YQI Talk - Ryo Hanai - University of Chicago

Event time: 
Wednesday, October 9, 2019 - 1:00pm to 2:00pm
YQI Seminar Room - 4th Floor See map
17 Hillhouse Avenue
New Haven, CT 06511
Event description: 

Non-Hermitian phase transition and the rise of a critical exceptional point in driven-dissipative condensates

Phase transition and critical phenomena arise ubiquitously in various context of physics, ranging from condensed matter physics to high energy physics. Here, we propose a novel, nonequilibrium-induced mechanism of these phenomena driven by the non-Hermitian nature of the driven-dissipative many-body systems with coupled order parameters, such as polariton condensates and driven-dissipative Bose-Einstein condensates in a double-well potential.

In the first part of my talk, we show that a lower-to-upper branch condensate transition may be induced by the non-Hermitian nature of a coupled driven-dissipative condensate, proposed as a new interpretation to the phase transition observed in some polariton experiments in the U(1)-broken phase (the so-called “second threshold”). Interestingly, we have found that the phase boundary has an endpoint, marked by the exceptional point (which we call the “critical exceptional point, CEP”), where the lower- and upper- branch condensate solutions coalesce.

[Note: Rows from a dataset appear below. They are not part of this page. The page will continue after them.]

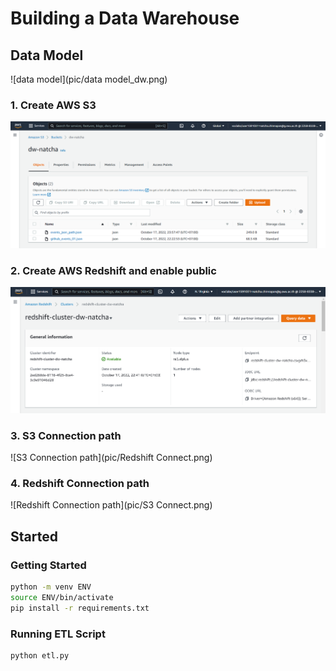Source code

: # Building a Data Warehouse

## Data Model
![data model](pic/data model_dw.png)

### 1. Create AWS S3
![AWS S3](pic/S3.png)

### 2. Create AWS Redshift and enable public
![AWS Redshift](pic/Redshift.png)

### 3. S3 Connection path
![S3 Connection path](pic/Redshift Connect.png)

### 4. Redshift Connection path
![Redshift Connection path](pic/S3 Connect.png)


## Started
### Getting Started
```sh
python -m venv ENV
source ENV/bin/activate
pip install -r requirements.txt
```

### Running ETL Script
```sh
python etl.py
```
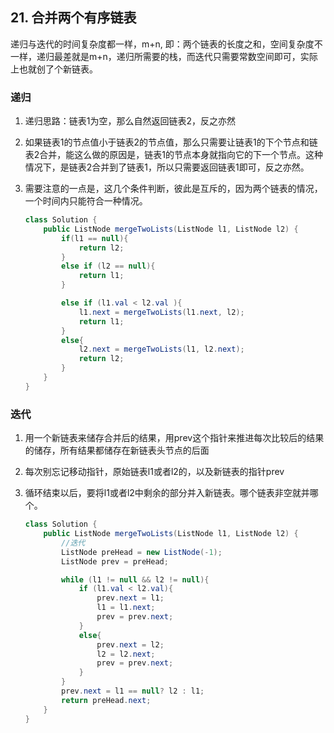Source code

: ## 21. 合并两个有序链表

递归与迭代的时间复杂度都一样，m+n, 即：两个链表的长度之和，空间复杂度不一样，递归最差就是m+n，递归所需要的栈，而迭代只需要常数空间即可，实际上也就创了个新链表。

### 递归



1. 递归思路：链表1为空，那么自然返回链表2，反之亦然

2. 如果链表1的节点值小于链表2的节点值，那么只需要让链表1的下个节点和链表2合并，能这么做的原因是，链表1的节点本身就指向它的下一个节点。这种情况下，是链表2合并到了链表1，所以只需要返回链表1即可，反之亦然。

3. 需要注意的一点是，这几个条件判断，彼此是互斥的，因为两个链表的情况，一个时间内只能符合一种情况。

   ```java
   class Solution {
       public ListNode mergeTwoLists(ListNode l1, ListNode l2) {
           if(l1 == null){
               return l2;
           }
           else if (l2 == null){
               return l1;
           }
   
           else if (l1.val < l2.val ){
               l1.next = mergeTwoLists(l1.next, l2);
               return l1;
           }
           else{
               l2.next = mergeTwoLists(l1, l2.next);
               return l2;
           }
       }
   }
   ```

   

### 迭代

1. 用一个新链表来储存合并后的结果，用prev这个指针来推进每次比较后的结果的储存，所有结果都储存在新链表头节点的后面

2. 每次别忘记移动指针，原始链表l1或者l2的，以及新链表的指针prev

3. 循环结束以后，要将l1或者l2中剩余的部分并入新链表。哪个链表非空就并哪个。

   ```java
   class Solution {
       public ListNode mergeTwoLists(ListNode l1, ListNode l2) {
           //迭代
           ListNode preHead = new ListNode(-1);
           ListNode prev = preHead;
   
           while (l1 != null && l2 != null){
               if (l1.val < l2.val){
                   prev.next = l1;
                   l1 = l1.next;
                   prev = prev.next;
               }
               else{
                   prev.next = l2;
                   l2 = l2.next;
                   prev = prev.next;
               }
           }
           prev.next = l1 == null? l2 : l1;
           return preHead.next; 
       }
   }
   ```

   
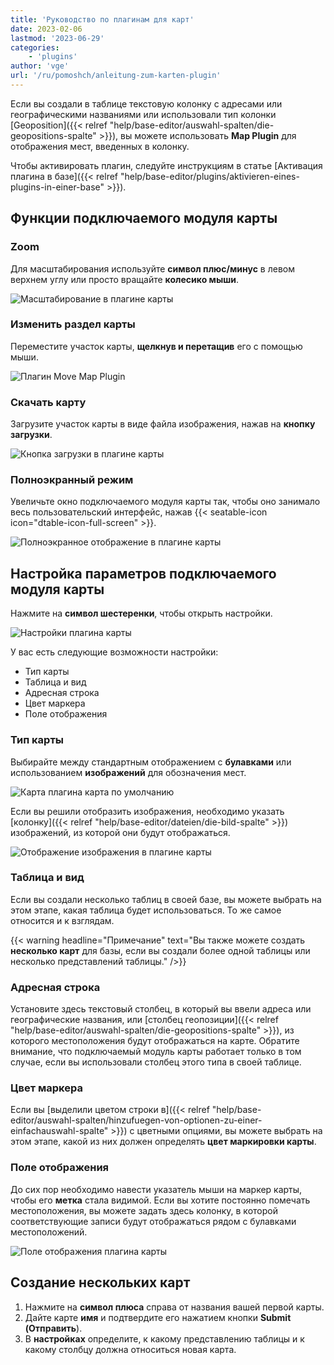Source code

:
 ```yaml
---
title: 'Руководство по плагинам для карт'
date: 2023-02-06
lastmod: '2023-06-29'
categories:
    - 'plugins'
author: 'vge'
url: '/ru/pomoshch/anleitung-zum-karten-plugin'
---
```


Если вы создали в таблице текстовую колонку с адресами или географическими названиями или использовали тип колонки [Geoposition]({{< relref "help/base-editor/auswahl-spalten/die-geopositions-spalte" >}}), вы можете использовать **Map Plugin** для отображения мест, введенных в колонку.

Чтобы активировать плагин, следуйте инструкциям в статье [Активация плагина в базе]({{< relref "help/base-editor/plugins/aktivieren-eines-plugins-in-einer-base" >}}).

## Функции подключаемого модуля карты

### Zoom

Для масштабирования используйте **символ плюс/минус** в левом верхнем углу или просто вращайте **колесико мыши**.

![Масштабирование в плагине карты](images/zoom.png)

### Изменить раздел карты

Переместите участок карты, **щелкнув и перетащив** его с помощью мыши.

![Плагин Move Map Plugin](images/Karten-Plugin.gif)

### Скачать карту

Загрузите участок карты в виде файла изображения, нажав на **кнопку загрузки**.

![Кнопка загрузки в плагине карты](images/download-button.png)

### Полноэкранный режим

Увеличьте окно подключаемого модуля карты так, чтобы оно занимало весь пользовательский интерфейс, нажав {{< seatable-icon icon="dtable-icon-full-screen" >}}.

![Полноэкранное отображение в плагине карты](images/ganzer-bildschirm.png)

## Настройка параметров подключаемого модуля карты

Нажмите на **символ шестеренки**, чтобы открыть настройки.

![Настройки плагина карты](images/setting.png)

У вас есть следующие возможности настройки:

- Тип карты
- Таблица и вид
- Адресная строка
- Цвет маркера
- Поле отображения

### Тип карты

Выбирайте между стандартным отображением с **булавками** или использованием **изображений** для обозначения мест.

![Карта плагина карта по умолчанию](images/default-map.png)

Если вы решили отобразить изображения, необходимо указать [колонку]({{< relref "help/base-editor/dateien/die-bild-spalte" >}}) изображений, из которой они будут отображаться.

![Отображение изображения в плагине карты](images/bildanzeige.png)

### Таблица и вид

Если вы создали несколько таблиц в своей базе, вы можете выбрать на этом этапе, какая таблица будет использоваться. То же самое относится и к взглядам.

{{< warning  headline="Примечание"  text="Вы также можете создать **несколько карт** для базы, если вы создали более одной таблицы или несколько представлений таблицы." />}}

### Адресная строка

Установите здесь текстовый столбец, в который вы ввели адреса или географические названия, или [столбец геопозиции]({{< relref "help/base-editor/auswahl-spalten/die-geopositions-spalte" >}}), из которого местоположения будут отображаться на карте. Обратите внимание, что подключаемый модуль карты работает только в том случае, если вы использовали столбец этого типа в своей таблице.

### Цвет маркера

Если вы [выделили цветом строки в]({{< relref "help/base-editor/auswahl-spalten/hinzufuegen-von-optionen-zu-einer-einfachauswahl-spalte" >}}) с цветными опциями, вы можете выбрать на этом этапе, какой из них должен определять **цвет маркировки карты**.

### Поле отображения

До сих пор необходимо навести указатель мыши на маркер карты, чтобы его **метка** стала видимой. Если вы хотите постоянно помечать местоположения, вы можете задать здесь колонку, в которой соответствующие записи будут отображаться рядом с булавками местоположений.

![Поле отображения плагина карты](images/anzeigefeld-1.png)

## Создание нескольких карт

1. Нажмите на **символ плюса** справа от названия вашей первой карты.
2. Дайте карте **имя** и подтвердите его нажатием кнопки **Submit (Отправить**).
3. В **настройках** определите, к какому представлению таблицы и к какому столбцу должна относиться новая карта.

In the second part of my talk, we study the critical properties of the CEP. We show that the critical fluctuations that arise at the CEP originates from the coalescence of the collective eigenmodes, that converts all the thermal and dissipative noise activated fluctuations to the Goldstone mode. This turns out to lead to anomalously giant phase fluctuations that diverge at spatial dimensions d≤4, which is to be compared to the conventional equilibrium case where the divergence only occurs at d≤2. By performing a dynamic renormalization group analysis to the coupled-KPZ-like equations, we find that this anomalous feature leads to the rise of a strong-coupling fixed point at dimensions as high as d<8.